They can’t take the heat — and they wish everyone else would go back to their kitchens.
Opponents of newly installed grills in Cooper Park claim their greatest fears were realized over Memorial Day weekend when crowds of outdoor cooking fanatics flocked to the Williamsburg green space, seared up a storm inside and outside the designated barbecue area, and left trash all over the place.
“There was lots of illegal barbecuing, people used a propane gas tank, and ashes piled up around the trees,” said grill critic Nancy Darling. “My daughter was really upset.
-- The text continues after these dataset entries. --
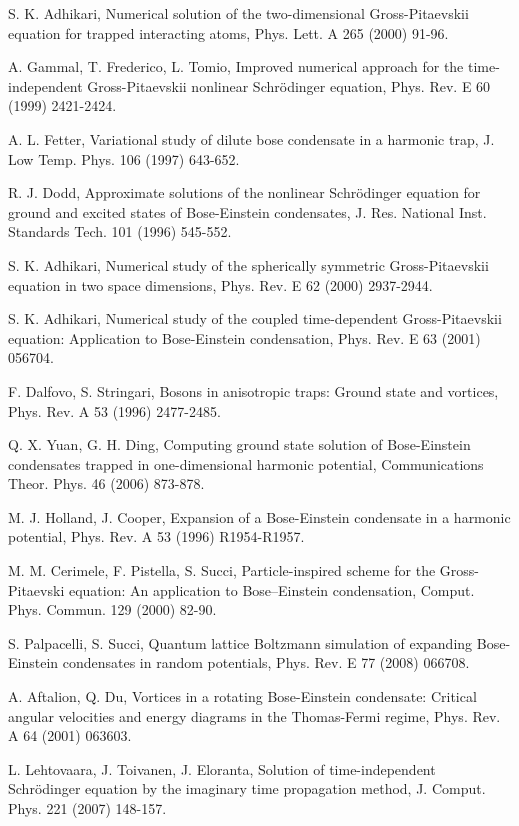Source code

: \documentclass[onecolumn]{elsart3p}
\begin{document}
\begin{thebibliography}{99}
S. K. Adhikari, Numerical solution of the two-dimensional
Gross-Pitaevskii equation for trapped interacting atoms, Phys. Lett. A
265 (2000) 91-96.

A. Gammal, T. Frederico, L. Tomio, Improved numerical approach for the
time-independent Gross-Pitaevskii nonlinear Schr\"odinger equation,
Phys. Rev. E 60 (1999) 2421-2424.

A. L. Fetter, Variational study of dilute bose condensate in a
harmonic trap, J. Low Temp. Phys. 106 (1997) 643-652.

R. J. Dodd, Approximate solutions of the nonlinear Schr\"odinger
equation for ground and excited states of Bose-Einstein condensates,
J. Res.  National Inst.  Standards Tech. 101 (1996) 545-552.

S. K. Adhikari, Numerical study of the spherically symmetric
Gross-Pitaevskii equation in two space dimensions, Phys. Rev. E 62
(2000) 2937-2944.

S. K. Adhikari, Numerical study of the coupled time-dependent
Gross-Pitaevskii equation: Application to Bose-Einstein condensation,
Phys. Rev. E 63 (2001) 056704.

F. Dalfovo, S. Stringari, Bosons in anisotropic traps: Ground state
and vortices, Phys. Rev. A  53 (1996) 2477-2485.

Q. X.  Yuan, G. H. Ding, Computing ground state solution of
Bose-Einstein condensates trapped in one-dimensional harmonic
potential, Communications Theor. Phys.  46 (2006) 873-878.


M. J. Holland, J. Cooper, Expansion of a Bose-Einstein
condensate in a harmonic potential,
Phys. Rev. A 53 (1996) R1954-R1957.

M. M.  Cerimele, F. Pistella, S. Succi,
Particle-inspired scheme for the Gross-Pitaevski equation: An
application to Bose--Einstein condensation,
Comput. Phys. Commun. 129 (2000) 82-90.

S. Palpacelli, S. Succi,
Quantum lattice Boltzmann simulation of expanding Bose-Einstein
condensates in random potentials,
Phys. Rev. E 77 (2008) 066708.

A. Aftalion, Q. Du, Vortices in a rotating Bose-Einstein condensate:
Critical angular velocities and energy diagrams in the Thomas-Fermi
regime, Phys. Rev. A 64 (2001) 063603.

  	L. Lehtovaara, 	 
J. Toivanen,
J. Eloranta, Solution of time-independent Schr\"odinger equation by the 
imaginary time propagation method, J. Comput. Phys. 
{221} (2007) 148-157. 


\end{thebibliography}
\end{document}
It was not a good situation.”
Scores of grillmasters set up cookouts for the holiday in the park at the corner of Maspeth and Morgan avenues, where the city installed eight new grills and six picnic tables last month as part of a $2.6-million renovation.
The grills are popular with barbecue backers, who lobbied for cookouts at community meetings — but other neighbors have rallied against them, arguing they will leave the park riddled with trash.
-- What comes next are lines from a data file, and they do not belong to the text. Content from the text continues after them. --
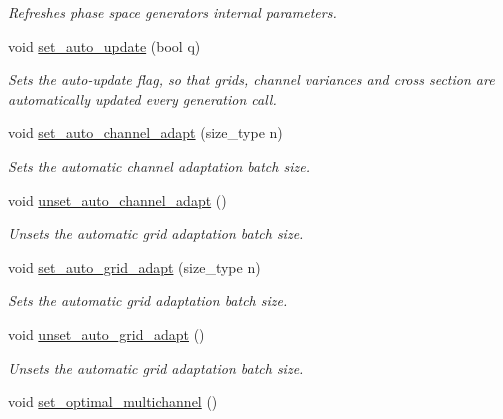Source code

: \begin{DoxyCompactItemize}
\begin{DoxyCompactList}\small\item\em Refreshes phase space generator\textquotesingle{}s internal parameters. \end{DoxyCompactList}\item 
void \hyperlink{a00436_a225492c21d401713bb58fb9551743abf}{set\+\_\+auto\+\_\+update} (bool q)
\begin{DoxyCompactList}\small\item\em Sets the auto-\/update flag, so that grids, channel variances and cross section are automatically updated every generation call. \end{DoxyCompactList}\item 
void \hyperlink{a00436_aeb0b6fdf895af500c99f58638b6811be}{set\+\_\+auto\+\_\+channel\+\_\+adapt} (size\+\_\+type n)
\begin{DoxyCompactList}\small\item\em Sets the automatic channel adaptation batch size. \end{DoxyCompactList}\item 
\hypertarget{a00436_a3b52d1b0fa84e1c17ba0b65c5a6c4c2f}{}void \hyperlink{a00436_a3b52d1b0fa84e1c17ba0b65c5a6c4c2f}{unset\+\_\+auto\+\_\+channel\+\_\+adapt} ()\label{a00436_a3b52d1b0fa84e1c17ba0b65c5a6c4c2f}

\begin{DoxyCompactList}\small\item\em Unsets the automatic grid adaptation batch size. \end{DoxyCompactList}\item 
void \hyperlink{a00436_ad6007f69b82d4971795d5dcacc568fc2}{set\+\_\+auto\+\_\+grid\+\_\+adapt} (size\+\_\+type n)
\begin{DoxyCompactList}\small\item\em Sets the automatic grid adaptation batch size. \end{DoxyCompactList}\item 
\hypertarget{a00436_a43c7c3764692c4abd7ebe9cac264a213}{}void \hyperlink{a00436_a43c7c3764692c4abd7ebe9cac264a213}{unset\+\_\+auto\+\_\+grid\+\_\+adapt} ()\label{a00436_a43c7c3764692c4abd7ebe9cac264a213}

\begin{DoxyCompactList}\small\item\em Unsets the automatic grid adaptation batch size. \end{DoxyCompactList}\item 
\hypertarget{a00436_a5e12bf83f04600b41865655b67103e08}{}void \hyperlink{a00436_a5e12bf83f04600b41865655b67103e08}{set\+\_\+optimal\+\_\+multichannel} ()\label{a00436_a5e12bf83f04600b41865655b67103e08}


\end{DoxyCompactItemize}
And on Tuesday morning, critics say their prophesy was fulfilled.
Paper plates, plastic cups, bags of charcoal, and corn cobs lay scattered across the northeast section of the park, below a park sign warning against littering.
Supporters of the grills claim the outdoor cookouts help the neighborhood come together and said that barbecue lovers carted out the vast majority of the trash.
“There were a lot of people here but there’s not much garbage left, they picked it up,” said Williamsburg resident Pascual Reynoso.
The Parks Department called neighborhood politicians and said it has tidied up the green space.
“Parks all over the city were filled last weekend with New Yorkers looking to celebrate Memorial Day and welcome the summer season,” an agency spokesperson said. “Parks staff regularly maintains our lawns and beaches, but as always, we encourage everyone to properly dispose of trash.”
But critics say more should be done to reign in barbecuing and large crowds — especially since fire pit rules allow visitors to bring as many portable grills as they like, so long as they cook in groups of 30 or less.
“There were many fires outside of the designated area near the playground and even fires set up without a hibachi or barbecue grill at all,” said Williamsburg resident Jamaica Taber.Reach reporter Aaron Short at firstname.lastname@example.org or by calling (718) 260-2547.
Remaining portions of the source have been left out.